A linter is a **static** code analysis tool.

It will browse your code and flag/report issues (style, errors, bugs) as output. 
Then it's up to the programmer to go through the list and fix the issues.

- **R:** The [`lintr`](https://lintr.r-lib.org/) package

- **Python:** There are several libraries, today we'll use [`flake8`](https://flake8.pycqa.org/en/latest/)

---

# Linters

The [lintr](https://lintr.r-lib.org/) package in R:

![](https://lintr.r-lib.org/reference/figures/demo.gif)

---

# Linters

The [lintr](https://lintr.r-lib.org/) package in R:

![](images/lintr-r.JPG)

_Function_: `lintr::lint(filename)`

---

# Linters

The [`flake8`](https://flake8.pycqa.org/en/latest/) library in Python:

_Function_: `flake8 path/to/code/to/check.py`

---

# (Auto)formatters

While linters provide a report of issues, (auto)formatters will browse the code and correct issues automatically/directly.

The corrections will depend on the rules encoded within the package/library.
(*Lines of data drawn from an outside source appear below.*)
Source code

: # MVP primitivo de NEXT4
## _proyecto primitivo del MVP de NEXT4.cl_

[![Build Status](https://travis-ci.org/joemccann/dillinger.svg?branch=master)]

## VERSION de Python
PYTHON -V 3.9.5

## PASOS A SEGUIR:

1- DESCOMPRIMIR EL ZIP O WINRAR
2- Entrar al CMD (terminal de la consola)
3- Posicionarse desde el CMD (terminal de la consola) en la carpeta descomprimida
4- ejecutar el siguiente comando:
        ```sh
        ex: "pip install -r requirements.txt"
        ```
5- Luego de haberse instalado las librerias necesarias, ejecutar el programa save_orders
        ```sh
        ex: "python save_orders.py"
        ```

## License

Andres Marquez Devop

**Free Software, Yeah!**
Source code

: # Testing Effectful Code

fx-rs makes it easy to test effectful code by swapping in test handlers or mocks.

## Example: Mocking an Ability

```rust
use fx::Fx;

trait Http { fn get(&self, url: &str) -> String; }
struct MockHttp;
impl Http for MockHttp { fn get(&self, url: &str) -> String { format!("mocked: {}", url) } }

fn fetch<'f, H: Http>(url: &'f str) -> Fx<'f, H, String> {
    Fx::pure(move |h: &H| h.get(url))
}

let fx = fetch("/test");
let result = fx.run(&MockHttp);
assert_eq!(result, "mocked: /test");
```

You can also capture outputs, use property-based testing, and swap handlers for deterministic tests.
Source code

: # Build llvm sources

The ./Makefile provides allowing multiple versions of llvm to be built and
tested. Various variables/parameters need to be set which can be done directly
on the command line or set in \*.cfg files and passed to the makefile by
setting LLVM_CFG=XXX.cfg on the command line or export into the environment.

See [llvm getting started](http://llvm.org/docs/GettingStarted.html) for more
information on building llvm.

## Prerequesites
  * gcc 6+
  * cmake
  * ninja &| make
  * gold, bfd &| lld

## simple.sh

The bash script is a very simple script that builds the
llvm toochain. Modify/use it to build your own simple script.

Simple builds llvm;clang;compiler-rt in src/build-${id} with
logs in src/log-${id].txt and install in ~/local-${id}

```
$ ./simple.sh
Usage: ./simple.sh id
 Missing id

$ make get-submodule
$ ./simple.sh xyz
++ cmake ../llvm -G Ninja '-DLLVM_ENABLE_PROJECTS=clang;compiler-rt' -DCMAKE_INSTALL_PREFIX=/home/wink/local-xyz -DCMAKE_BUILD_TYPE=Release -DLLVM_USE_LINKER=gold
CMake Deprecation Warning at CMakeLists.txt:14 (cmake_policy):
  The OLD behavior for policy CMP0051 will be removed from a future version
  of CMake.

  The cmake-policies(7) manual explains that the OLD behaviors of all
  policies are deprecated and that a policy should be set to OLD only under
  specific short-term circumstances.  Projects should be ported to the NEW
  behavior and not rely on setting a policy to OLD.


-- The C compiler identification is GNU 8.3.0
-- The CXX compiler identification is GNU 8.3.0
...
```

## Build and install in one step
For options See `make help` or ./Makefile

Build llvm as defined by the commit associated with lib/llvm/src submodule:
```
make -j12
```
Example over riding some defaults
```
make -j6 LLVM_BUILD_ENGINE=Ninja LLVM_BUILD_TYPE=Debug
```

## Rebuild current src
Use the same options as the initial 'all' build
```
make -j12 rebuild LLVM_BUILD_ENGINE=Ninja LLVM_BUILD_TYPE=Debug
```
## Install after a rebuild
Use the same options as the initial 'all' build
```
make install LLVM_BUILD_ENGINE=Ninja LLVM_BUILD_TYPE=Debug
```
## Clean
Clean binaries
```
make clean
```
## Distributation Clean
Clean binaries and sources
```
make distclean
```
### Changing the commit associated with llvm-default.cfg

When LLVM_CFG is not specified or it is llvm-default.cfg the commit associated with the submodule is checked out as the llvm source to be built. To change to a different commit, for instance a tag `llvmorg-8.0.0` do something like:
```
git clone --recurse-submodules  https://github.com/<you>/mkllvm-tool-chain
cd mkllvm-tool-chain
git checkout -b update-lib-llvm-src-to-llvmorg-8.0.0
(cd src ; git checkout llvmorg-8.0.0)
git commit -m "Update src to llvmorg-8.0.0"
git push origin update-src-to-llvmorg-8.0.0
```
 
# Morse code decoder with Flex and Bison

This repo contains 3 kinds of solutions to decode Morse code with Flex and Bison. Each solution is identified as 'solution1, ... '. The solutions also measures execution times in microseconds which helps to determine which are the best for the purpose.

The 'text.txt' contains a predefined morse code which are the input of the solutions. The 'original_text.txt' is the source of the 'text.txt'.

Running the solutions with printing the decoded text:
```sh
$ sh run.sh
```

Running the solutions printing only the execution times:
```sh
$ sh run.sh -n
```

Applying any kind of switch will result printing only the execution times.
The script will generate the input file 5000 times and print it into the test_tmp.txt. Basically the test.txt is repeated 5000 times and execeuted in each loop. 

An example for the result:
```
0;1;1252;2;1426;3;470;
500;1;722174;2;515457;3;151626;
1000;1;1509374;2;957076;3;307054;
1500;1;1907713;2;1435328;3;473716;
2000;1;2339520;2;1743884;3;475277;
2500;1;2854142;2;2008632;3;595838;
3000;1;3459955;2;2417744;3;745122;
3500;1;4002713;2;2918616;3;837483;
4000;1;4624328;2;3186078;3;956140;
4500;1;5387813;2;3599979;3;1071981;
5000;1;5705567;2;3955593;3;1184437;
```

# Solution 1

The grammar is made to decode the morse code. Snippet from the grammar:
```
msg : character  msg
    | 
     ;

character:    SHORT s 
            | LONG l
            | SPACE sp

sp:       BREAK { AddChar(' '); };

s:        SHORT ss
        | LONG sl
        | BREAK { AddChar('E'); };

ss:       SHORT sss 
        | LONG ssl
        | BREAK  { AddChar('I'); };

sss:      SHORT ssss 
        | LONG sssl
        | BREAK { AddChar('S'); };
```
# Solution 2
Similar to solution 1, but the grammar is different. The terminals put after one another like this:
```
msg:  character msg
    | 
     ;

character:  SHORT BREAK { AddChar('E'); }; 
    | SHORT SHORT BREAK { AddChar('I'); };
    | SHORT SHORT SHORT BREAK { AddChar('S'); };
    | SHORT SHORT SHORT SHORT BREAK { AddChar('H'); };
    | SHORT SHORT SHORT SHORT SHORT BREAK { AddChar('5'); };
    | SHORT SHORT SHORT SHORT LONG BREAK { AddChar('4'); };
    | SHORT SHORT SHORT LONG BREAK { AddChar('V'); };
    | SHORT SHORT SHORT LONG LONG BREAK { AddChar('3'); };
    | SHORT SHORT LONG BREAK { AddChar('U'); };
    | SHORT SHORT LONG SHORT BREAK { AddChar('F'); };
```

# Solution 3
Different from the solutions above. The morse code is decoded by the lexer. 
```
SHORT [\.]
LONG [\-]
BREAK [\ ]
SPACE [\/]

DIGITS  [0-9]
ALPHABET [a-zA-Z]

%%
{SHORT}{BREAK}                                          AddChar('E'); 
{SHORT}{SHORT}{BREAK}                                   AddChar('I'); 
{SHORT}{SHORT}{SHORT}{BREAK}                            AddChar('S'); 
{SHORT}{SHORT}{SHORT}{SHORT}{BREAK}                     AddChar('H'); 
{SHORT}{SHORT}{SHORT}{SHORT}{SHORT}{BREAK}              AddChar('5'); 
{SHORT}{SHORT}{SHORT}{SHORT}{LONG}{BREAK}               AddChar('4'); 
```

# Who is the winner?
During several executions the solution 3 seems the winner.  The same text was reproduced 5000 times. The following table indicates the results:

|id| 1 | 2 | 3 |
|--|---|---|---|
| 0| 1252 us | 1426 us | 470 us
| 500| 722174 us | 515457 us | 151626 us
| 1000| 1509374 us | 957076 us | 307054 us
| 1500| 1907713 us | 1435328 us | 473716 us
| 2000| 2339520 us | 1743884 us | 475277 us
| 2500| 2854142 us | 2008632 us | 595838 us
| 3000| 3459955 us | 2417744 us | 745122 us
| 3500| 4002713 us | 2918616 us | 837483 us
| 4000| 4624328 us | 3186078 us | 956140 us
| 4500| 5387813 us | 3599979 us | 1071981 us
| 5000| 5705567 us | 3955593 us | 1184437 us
- **R:** The [`styler`](https://styler.r-lib.org/) package

- **Python:** There are several libraries, today we'll use [`black`](https://pypi.org/project/black/)

---

# (Auto)formatters

The [styler](https://styler.r-lib.org/) package in R:

![](https://raw.githubusercontent.com/lorenzwalthert/some_raw_data/master/styler_0.1.gif)

_Function_: `styler::style_file(filepath)`

---

# (Auto)formatters

The [`black`](https://pypi.org/project/black/) library in Python:

_Function::_ `black {source_file_or_directory}`

---

# Your turn

* Run a _linter_ through your code and identify style issues:

* **R:** [`lintr`](https://lintr.r-lib.org/)
    * **Python:** [`flake8`](https://pypi.org/project/flake8/)

* Edit your code to improve the style compatibility, based on the feedback from your linter.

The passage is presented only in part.